インテル クラウド・コンピューティング事業本部 データセンター事業開発部 シニア・スペシャリスト 田口栄治氏

 続いてインテル クラウド・コンピューティング事業本部 データセンター事業開発部 シニア・スペシャリスト 田口栄治氏は、オープン・クラウド・ビジョン実現への戦略を説明した。同氏が挙げたオープン・クラウド・ビジョン実現に向けた戦略は「IT要求仕様とオープン・標準化」「最適化されたプラットフォーム」「インテル クラウド・ビルダーズ/クラウド・ファインダー」の3つ。この3つを進めることで、クラウド適用へのさまざまな障害を解決していくという。

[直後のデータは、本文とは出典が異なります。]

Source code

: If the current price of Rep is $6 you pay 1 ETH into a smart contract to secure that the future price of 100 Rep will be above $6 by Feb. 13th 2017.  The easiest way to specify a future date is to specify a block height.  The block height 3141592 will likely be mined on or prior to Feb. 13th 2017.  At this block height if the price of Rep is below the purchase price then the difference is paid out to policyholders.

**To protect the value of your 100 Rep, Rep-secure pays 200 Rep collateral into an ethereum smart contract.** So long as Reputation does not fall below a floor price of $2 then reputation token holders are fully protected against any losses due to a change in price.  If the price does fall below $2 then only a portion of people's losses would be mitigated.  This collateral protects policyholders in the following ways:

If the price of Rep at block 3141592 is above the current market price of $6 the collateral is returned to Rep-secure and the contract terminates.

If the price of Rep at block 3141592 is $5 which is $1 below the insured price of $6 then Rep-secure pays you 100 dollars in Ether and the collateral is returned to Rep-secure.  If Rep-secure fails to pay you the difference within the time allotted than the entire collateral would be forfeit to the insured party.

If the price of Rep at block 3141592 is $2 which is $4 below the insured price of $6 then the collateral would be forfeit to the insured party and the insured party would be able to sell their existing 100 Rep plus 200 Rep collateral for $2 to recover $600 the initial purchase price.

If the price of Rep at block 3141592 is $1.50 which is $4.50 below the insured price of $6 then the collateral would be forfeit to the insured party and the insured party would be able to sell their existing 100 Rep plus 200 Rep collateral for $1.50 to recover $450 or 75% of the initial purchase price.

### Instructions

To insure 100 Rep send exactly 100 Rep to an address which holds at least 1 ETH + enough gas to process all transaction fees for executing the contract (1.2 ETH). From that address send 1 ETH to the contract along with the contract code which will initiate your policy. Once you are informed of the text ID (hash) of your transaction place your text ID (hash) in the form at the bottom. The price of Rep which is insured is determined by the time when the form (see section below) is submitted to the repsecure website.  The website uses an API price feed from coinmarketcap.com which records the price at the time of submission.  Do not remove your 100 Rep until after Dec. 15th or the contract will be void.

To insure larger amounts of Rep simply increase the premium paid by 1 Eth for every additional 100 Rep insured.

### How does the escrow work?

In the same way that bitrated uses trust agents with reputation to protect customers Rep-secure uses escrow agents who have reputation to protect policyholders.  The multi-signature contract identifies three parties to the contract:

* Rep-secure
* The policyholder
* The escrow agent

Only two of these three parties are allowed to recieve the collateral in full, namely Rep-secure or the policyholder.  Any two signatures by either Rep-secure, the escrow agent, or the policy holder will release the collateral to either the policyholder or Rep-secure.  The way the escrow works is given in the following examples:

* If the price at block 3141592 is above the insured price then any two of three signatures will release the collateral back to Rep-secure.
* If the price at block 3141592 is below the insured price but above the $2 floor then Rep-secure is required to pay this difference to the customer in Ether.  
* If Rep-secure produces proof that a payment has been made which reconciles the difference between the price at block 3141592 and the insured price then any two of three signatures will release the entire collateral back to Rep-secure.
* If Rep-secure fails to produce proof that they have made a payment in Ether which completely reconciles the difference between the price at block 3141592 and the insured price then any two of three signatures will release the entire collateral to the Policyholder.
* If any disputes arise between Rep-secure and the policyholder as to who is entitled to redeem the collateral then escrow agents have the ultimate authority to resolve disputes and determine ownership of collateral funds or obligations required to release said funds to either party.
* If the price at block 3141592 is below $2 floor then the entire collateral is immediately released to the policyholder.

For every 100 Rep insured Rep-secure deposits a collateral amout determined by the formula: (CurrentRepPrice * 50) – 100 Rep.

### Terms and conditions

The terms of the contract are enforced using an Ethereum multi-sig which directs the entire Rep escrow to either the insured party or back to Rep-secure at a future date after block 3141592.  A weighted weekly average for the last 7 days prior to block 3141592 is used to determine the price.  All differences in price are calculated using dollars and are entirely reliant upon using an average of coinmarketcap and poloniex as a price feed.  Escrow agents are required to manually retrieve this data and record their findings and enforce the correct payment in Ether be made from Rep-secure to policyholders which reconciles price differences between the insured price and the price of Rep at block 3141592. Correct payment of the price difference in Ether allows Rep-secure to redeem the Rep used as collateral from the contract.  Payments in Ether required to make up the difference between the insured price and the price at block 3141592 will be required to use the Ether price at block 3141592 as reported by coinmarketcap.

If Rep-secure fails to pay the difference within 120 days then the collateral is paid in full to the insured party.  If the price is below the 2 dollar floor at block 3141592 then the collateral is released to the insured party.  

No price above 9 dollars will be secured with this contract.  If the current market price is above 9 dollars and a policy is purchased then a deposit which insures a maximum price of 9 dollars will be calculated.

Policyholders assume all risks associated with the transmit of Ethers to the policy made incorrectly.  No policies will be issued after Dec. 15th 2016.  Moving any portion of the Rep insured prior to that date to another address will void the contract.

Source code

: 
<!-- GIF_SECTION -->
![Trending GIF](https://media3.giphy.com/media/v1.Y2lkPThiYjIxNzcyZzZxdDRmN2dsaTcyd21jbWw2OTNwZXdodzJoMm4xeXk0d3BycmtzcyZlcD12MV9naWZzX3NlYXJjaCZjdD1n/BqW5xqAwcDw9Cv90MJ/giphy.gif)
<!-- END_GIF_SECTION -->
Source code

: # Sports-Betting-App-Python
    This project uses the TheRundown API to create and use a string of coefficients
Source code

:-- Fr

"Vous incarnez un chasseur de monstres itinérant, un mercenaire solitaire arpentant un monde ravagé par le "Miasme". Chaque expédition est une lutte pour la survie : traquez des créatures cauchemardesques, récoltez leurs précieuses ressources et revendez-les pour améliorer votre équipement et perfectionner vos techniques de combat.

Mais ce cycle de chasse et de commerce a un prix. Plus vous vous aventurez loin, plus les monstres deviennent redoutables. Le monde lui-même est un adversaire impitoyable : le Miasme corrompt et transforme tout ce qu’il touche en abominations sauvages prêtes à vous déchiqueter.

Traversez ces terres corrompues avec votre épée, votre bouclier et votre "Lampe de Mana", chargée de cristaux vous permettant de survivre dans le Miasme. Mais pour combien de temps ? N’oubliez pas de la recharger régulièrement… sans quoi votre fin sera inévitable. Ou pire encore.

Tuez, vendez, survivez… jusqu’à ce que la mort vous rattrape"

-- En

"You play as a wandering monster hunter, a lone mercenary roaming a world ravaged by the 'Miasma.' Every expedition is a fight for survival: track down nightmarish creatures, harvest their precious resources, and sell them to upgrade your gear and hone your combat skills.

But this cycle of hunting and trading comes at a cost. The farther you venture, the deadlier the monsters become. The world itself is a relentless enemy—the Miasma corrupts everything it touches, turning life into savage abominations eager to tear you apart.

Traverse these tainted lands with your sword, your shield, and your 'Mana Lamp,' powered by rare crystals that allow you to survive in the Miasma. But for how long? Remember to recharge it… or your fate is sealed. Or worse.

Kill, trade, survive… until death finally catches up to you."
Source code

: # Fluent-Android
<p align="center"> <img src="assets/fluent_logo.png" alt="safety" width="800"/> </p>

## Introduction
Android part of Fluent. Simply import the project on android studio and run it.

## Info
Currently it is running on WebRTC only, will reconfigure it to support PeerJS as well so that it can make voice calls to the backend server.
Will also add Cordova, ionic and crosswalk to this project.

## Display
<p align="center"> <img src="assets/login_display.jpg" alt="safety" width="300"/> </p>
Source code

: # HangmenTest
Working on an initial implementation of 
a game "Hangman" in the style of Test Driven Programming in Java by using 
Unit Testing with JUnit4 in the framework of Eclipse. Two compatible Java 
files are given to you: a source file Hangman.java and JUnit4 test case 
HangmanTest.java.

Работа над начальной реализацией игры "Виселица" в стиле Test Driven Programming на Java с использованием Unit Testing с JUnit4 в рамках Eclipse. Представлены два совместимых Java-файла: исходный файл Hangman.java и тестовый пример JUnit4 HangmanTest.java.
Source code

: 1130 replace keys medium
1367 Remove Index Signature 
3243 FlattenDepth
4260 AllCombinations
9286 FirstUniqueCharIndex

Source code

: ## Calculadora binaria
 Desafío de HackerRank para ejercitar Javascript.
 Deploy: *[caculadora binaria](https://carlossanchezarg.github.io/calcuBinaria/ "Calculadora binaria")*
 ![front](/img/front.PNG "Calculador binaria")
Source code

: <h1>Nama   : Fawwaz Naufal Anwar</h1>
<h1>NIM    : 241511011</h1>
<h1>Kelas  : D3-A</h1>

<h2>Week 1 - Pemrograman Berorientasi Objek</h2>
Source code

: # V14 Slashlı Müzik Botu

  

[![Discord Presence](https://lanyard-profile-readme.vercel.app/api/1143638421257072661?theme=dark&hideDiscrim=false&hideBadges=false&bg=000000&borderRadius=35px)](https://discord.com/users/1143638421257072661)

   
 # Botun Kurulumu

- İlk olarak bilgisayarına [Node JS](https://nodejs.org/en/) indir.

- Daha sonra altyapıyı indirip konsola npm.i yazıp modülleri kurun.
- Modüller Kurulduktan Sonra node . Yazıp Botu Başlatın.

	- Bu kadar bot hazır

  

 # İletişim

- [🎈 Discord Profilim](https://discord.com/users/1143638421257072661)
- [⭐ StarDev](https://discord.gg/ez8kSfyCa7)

オープン・クラウド・ビジョン実現に向けたインテルの戦略

 1つめの「IT要求仕様とオープン・標準化」に関しては、データセンターやクラウドのユーザー会にあたる「オープン・データーセンター・アライアンス」(ODCA)でITの要望を集約し、要求仕様として定義している。たとえば、セキュアなサービス連携や認証管理、サービスの透明性や自動化、運用管理やポリシーの共通化などをREPに記載できるような仕様として提出できるようにする。また、ODCAではCSA、DMTF、GreenGrid、OASIS、Open Compute Project、TM Forumなどさまざまな団体と協業し、最近ではOpenstackやOpen Virtualization Alliance、Open Networking Foundationなど新しい標準化活動などにも積極的にコミットしているという。